Monday, January 12, 2009

Burnham's Reed Warned by State Ethics Agency on Conflict of Interest

California's government ethics overseers have issued a "warning letter" to a director of the California stem cell agency for attempting to influence the agency's staff to reverse a denial of a $638,000 grant to his research organization.

The attempt by John Reed, CEO of the Burnham Institute of La Jolla, Ca., was first disclosed by the California Stem Cell Report in November 2007.

Subsequently, John M. Simpson, stem cell project director for Consumer Watchdog of Santa Monica, Ca, asked the Fair Political Practices Commission to investigate Reed's action. California's top fiscal officer, Controller John Chiang, also called for an FPPC inquiry. Simpson disclosed the FPPC's warning today in a news release circulated nationally.

The FPPC said that Reed "intended to influence a decision that had the potential to affect his economic interests." The ethics agency said that Reed's action "raises ethical concerns," declaring,
"We are closing this matter with a warning letter....Dr. Reed is advised that failure to comply with the provisions of (state conflict of interest laws) can result in an enforcement action against him, including monetary penalties of up to $5,000 for each violation."
Reed recused himself from serving on the board during the FPPC investigation and appointed an alternate to fill in.

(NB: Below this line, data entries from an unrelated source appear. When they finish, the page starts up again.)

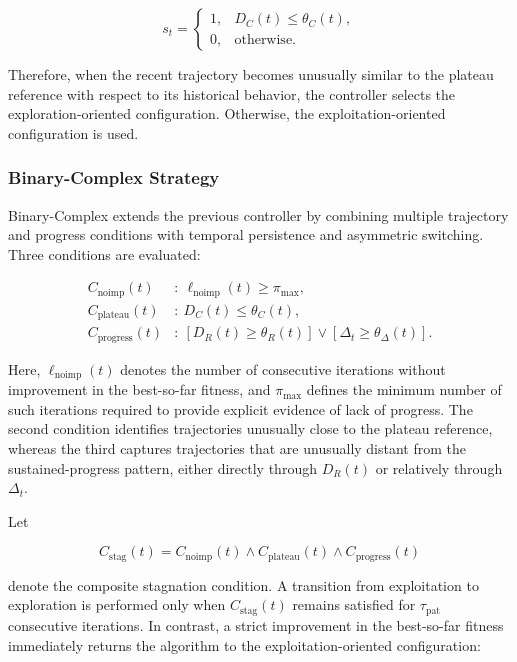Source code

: \documentclass[journal,article,submit,moreauthors]{Definitions/mdpi}
\begin{document}
\begin{equation}
s_t =
\begin{cases}
1, & D_C(t) \leq \theta_C(t),\\
0, & \text{otherwise}.
\end{cases}
\label{eq:binary_simple}
\end{equation}

Therefore, when the recent trajectory becomes unusually similar to the
plateau reference with respect to its historical behavior, the controller
selects the exploration-oriented configuration. Otherwise, the
exploitation-oriented configuration is used.


\subsubsection{Binary-Complex Strategy}

Binary-Complex extends the previous controller by combining multiple
trajectory and progress conditions with temporal persistence and asymmetric
switching. Three conditions are evaluated:

\begin{align}
C_{\mathrm{noimp}}(t) &:\
\ell_{\mathrm{noimp}}(t) \geq \pi_{\max},
\label{eq:cond_noimp}\\
C_{\mathrm{plateau}}(t) &:\
D_C(t) \leq \theta_C(t),
\label{eq:cond_plateau}\\
C_{\mathrm{progress}}(t) &:\
\left[D_R(t) \geq \theta_R(t)\right]
\lor
\left[\Delta_t \geq \theta_{\Delta}(t)\right].
\label{eq:cond_progress}
\end{align}

Here, $\ell_{\mathrm{noimp}}(t)$ denotes the number of consecutive iterations
without improvement in the best-so-far fitness, and $\pi_{\max}$ defines the
minimum number of such iterations required to provide explicit evidence of
lack of progress. The second condition identifies trajectories unusually
close to the plateau reference, whereas the third captures trajectories that
are unusually distant from the sustained-progress pattern, either directly
through $D_R(t)$ or relatively through $\Delta_t$.

Let

\begin{equation}
C_{\mathrm{stag}}(t)
=
C_{\mathrm{noimp}}(t)
\land
C_{\mathrm{plateau}}(t)
\land
C_{\mathrm{progress}}(t)
\label{eq:composite_stagnation}
\end{equation}

denote the composite stagnation condition. A transition from exploitation
to exploration is performed only when $C_{\mathrm{stag}}(t)$ remains
satisfied for $\tau_{\mathrm{pat}}$ consecutive iterations. In contrast, a
strict improvement in the best-so-far fitness immediately returns the
algorithm to the exploitation-oriented configuration:
\end{document}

Simpson said he hoped that the 29 members of the CIRM board of directors had learned from the Reed incident. He said Reed can now return to the board and make a "positive contribution."

In response to an inquiry, Chiang's office said,
"Any conflict of interest threatens CIRM’s credibility and jeopardizes voters’ tremendous investment in stem cell research, which is why CIRM itself adopted a conflict-of-interest policy shortly after its creation.

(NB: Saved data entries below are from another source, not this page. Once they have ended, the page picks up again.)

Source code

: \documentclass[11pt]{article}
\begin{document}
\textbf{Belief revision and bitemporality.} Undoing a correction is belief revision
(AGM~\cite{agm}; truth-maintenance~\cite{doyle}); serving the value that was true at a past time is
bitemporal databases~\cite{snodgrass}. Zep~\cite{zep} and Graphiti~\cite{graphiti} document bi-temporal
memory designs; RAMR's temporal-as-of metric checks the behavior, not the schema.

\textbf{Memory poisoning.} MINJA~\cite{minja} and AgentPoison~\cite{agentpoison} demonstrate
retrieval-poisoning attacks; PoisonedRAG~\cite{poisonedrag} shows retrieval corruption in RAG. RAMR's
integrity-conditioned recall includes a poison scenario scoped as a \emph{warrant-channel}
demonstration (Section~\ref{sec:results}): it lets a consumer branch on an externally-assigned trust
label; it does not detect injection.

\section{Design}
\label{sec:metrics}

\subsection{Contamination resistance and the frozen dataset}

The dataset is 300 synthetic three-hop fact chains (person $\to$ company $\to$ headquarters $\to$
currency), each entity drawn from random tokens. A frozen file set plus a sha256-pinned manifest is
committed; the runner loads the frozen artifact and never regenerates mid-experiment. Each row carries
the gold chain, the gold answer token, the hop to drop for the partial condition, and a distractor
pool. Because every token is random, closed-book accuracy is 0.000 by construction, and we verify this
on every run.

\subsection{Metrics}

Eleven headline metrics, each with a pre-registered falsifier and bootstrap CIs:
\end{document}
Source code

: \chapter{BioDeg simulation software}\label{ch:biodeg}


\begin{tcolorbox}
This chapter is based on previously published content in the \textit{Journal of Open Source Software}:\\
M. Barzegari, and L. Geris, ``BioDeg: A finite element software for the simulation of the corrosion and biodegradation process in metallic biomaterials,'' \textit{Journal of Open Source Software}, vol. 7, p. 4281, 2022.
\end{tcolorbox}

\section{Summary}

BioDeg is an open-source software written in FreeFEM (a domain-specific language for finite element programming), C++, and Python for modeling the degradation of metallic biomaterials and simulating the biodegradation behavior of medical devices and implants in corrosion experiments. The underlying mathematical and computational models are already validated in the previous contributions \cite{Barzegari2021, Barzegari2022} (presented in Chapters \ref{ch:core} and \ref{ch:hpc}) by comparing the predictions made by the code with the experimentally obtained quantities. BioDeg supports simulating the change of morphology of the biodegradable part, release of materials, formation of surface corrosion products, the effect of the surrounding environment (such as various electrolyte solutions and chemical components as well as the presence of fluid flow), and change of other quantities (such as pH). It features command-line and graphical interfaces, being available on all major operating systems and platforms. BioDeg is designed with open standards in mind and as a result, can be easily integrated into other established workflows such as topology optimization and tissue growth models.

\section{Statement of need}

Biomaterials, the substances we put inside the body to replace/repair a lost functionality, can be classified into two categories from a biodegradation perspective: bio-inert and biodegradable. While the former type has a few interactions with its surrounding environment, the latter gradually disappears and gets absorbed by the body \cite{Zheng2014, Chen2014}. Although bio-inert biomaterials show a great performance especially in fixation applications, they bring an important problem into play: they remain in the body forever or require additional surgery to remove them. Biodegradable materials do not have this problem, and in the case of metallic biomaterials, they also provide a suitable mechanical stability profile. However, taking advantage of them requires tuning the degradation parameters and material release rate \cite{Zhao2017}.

"CIRM and the ICOC have a tremendous amount of work ahead of them – the controller hopes they can move forward and use the guidance provided by the FPPC to avoid any further conflicts in the grant process."
Simpson noted that the CIRM board is riddled with built-in conflicts of interest as the result of the language of Prop. 71, which created the $3 billion research effort.

Simpson said,
"Most of the people handing out the money are the very same people from the institutions that get the money. That means the conflict rules in place must be strictly adhered to and there must be consequences when they are violated.”
Reed wrote his letter seeking to influence the staff on the advice of CIRM Chairman Robert Klein, an attorney who wrote much of Prop. 71. Klein's action triggered calls for his resignation from The Sacramento Bee and Consumer Watchdog.